There are 7,000 islands in the Philippines. No one knows what they were called before the Spanish invasion, as the colonial powers dismissed the people of the islands as primitive and uncivilised. This is what colonialism did. Not only did the colonialists loot the wealth of the native people, but also destroyed their culture. However, there are remains of the ancient language, culture and religion in the Philippines and they point out that Hinduism had a lot of influence in the pre-colonial Philippines.
How Spanish invasion obscured Filipino culture
Today, the Philippines seems like a homogenous society, or almost a homogenous society. The country has a 92.5% Christian population and Roman Catholics comprise over 80 percent of the total Christian population.
This was quite natural, for the Spanish had a reputation of destroying local culture, looting their wealth and massacring local people. Those who converted to the religion of the invading Spaniards, that is, Christianity were spared. And Spanish rule continued for over 300 years in the Philippines, so you can imagine how the Filipino people didn’t have any choice.

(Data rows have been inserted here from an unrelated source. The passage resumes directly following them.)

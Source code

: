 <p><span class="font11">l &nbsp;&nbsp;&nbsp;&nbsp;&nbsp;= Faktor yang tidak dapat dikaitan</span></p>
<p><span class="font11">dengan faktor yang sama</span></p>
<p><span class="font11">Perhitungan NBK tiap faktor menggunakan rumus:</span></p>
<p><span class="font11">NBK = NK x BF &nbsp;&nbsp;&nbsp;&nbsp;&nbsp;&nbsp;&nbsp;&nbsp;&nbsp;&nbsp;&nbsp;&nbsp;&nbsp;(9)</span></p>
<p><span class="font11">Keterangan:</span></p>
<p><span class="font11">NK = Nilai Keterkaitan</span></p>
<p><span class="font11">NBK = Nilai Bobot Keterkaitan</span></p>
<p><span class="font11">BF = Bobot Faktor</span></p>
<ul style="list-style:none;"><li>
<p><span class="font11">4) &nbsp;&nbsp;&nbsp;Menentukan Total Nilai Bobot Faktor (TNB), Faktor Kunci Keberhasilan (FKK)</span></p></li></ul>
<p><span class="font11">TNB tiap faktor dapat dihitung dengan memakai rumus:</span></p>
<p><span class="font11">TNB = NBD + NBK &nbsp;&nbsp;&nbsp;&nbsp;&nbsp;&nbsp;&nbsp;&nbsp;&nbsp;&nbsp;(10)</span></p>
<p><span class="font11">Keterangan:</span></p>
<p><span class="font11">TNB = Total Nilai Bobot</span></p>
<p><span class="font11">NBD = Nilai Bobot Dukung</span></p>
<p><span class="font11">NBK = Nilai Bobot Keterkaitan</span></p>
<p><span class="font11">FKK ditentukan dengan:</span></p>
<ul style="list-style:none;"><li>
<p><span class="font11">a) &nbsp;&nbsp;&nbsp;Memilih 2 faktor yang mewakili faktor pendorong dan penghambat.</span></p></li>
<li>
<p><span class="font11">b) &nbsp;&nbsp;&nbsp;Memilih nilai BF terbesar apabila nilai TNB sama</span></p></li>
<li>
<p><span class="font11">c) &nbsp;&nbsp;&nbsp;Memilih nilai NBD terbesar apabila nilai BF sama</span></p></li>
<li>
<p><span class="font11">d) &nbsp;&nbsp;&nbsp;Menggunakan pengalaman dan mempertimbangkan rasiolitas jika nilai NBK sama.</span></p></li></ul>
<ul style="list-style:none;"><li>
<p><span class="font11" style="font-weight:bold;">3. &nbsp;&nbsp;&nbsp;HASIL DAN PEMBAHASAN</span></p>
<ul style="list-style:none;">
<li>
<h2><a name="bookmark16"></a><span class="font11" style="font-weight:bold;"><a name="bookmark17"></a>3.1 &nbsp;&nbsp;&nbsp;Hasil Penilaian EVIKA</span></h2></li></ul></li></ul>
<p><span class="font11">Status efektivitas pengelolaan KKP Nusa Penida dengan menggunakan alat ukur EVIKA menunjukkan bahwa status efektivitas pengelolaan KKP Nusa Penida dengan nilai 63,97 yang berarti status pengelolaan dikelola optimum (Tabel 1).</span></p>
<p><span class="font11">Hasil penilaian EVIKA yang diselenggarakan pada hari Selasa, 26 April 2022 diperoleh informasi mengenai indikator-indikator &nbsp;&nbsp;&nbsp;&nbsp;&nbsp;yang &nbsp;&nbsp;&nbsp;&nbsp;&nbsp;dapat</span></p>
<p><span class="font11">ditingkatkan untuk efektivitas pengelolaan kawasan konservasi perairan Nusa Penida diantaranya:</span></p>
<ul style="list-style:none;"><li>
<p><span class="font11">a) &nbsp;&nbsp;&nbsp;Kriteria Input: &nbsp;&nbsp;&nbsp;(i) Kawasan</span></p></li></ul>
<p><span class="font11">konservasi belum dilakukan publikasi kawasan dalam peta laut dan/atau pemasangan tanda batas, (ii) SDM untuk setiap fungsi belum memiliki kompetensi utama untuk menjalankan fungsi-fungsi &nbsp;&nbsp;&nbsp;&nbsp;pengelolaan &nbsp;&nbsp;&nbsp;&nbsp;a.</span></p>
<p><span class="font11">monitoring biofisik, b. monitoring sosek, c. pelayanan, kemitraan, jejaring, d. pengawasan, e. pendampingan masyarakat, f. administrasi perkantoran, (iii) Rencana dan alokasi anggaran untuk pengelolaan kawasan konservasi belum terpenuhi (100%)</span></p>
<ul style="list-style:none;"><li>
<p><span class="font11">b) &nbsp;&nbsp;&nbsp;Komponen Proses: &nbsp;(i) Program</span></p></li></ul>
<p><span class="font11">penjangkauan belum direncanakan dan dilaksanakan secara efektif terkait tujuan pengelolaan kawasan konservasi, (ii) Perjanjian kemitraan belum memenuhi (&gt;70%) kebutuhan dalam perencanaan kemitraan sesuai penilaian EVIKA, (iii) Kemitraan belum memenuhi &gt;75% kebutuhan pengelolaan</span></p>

The Spaniards went a step further and tried to delete all archaeological evidence of Filipino history. Hundreds of idols were destroyed across the Philippines while converting the native people to Christianity. And even after decades of fully converting the archipelago, Spanish priests kept discovering idols hidden by secret practitioners.
Even till 1773, Spaniards were considering means of stopping the secret practice of the old religion in the Philippines. Most of the idols representing the old Filipino culture have, thus, got destroyed.
Indian culture in the pre-colonial Philippines
Hundreds of years of colonial rule may have obscured the old culture of the Philippines, but India had an ancient connection with the archipelago from around the 1st century to the 14th century.
So, ancient polities in the Philippines were heavily influenced by the Hindu-Buddhist religion and culture. The strong trade links between India and the Philippines was definitely an influence on the archipelago.
And the Southeast military campaign of Rajendra Chola further encouraged Indian influence in the Southeast Asian country. Some Indian rulers like Samudra Gupta had a well-defined navy that extended their reach and influence over the various islands in South and Southeast Asia.
Evidence of Indian culture in the ancient Philippines
No matter how hard the invading colonial powers tried, they couldn’t get rid of the fables, stories, some artefacts, linguistic semblances and folklore in the local Filipino culture.
The influence of Sanskrit in local Filipino languages like Tagalog, Kapampangan and Cebuano is easily visible. Conscience is called Budhi in Tagalog and seems to have its roots in the Sanskrit word “Bodhi”. Similarly, Guro in Tagalog seems to have been derived from Guru in Sanskrit.
In fact, the influence of the Sanskrit language in the Philippines is such that sitting Filipino President Rodrigo Duterte even proposed renaming the country as the “Republic of Maharlika”. The word “Maharlika” has its roots in the Sanskrit word “maharddhika”, which means a “man of wealth, knowledge, or ability”. And is believed to refer to the warrior class of the Tagalog people, much like Kshatriyas in Hinduism.
And then several artefacts are found in the Philippines, which have their roots in Hinduism. The most popular amongst them is the 13th century— 21-karat Golden Tara. It is an image of a Hindu goddess and serves as a proof that Hinduism was existent in the pre-colonial Philippines.
Other artefacts include a bronze statue, identified as the Buddhist version of Lord Shiva, a copper statue of Bhagwan Ganesh and a golden Garuda pendant.
Surprised, right? Well, the Philippines still has an affinity for the Hindu epic Ramayana. During the 2017 ASEAN summit in Manila, Rama Hari, a ballet company presented a musical version of the Ramayana, which reasserts the Hindu roots of the Philippines. The old Filipino culture has been obscured by centuries of colonialization but the strong influence of Hinduism is still visible in the Philippines.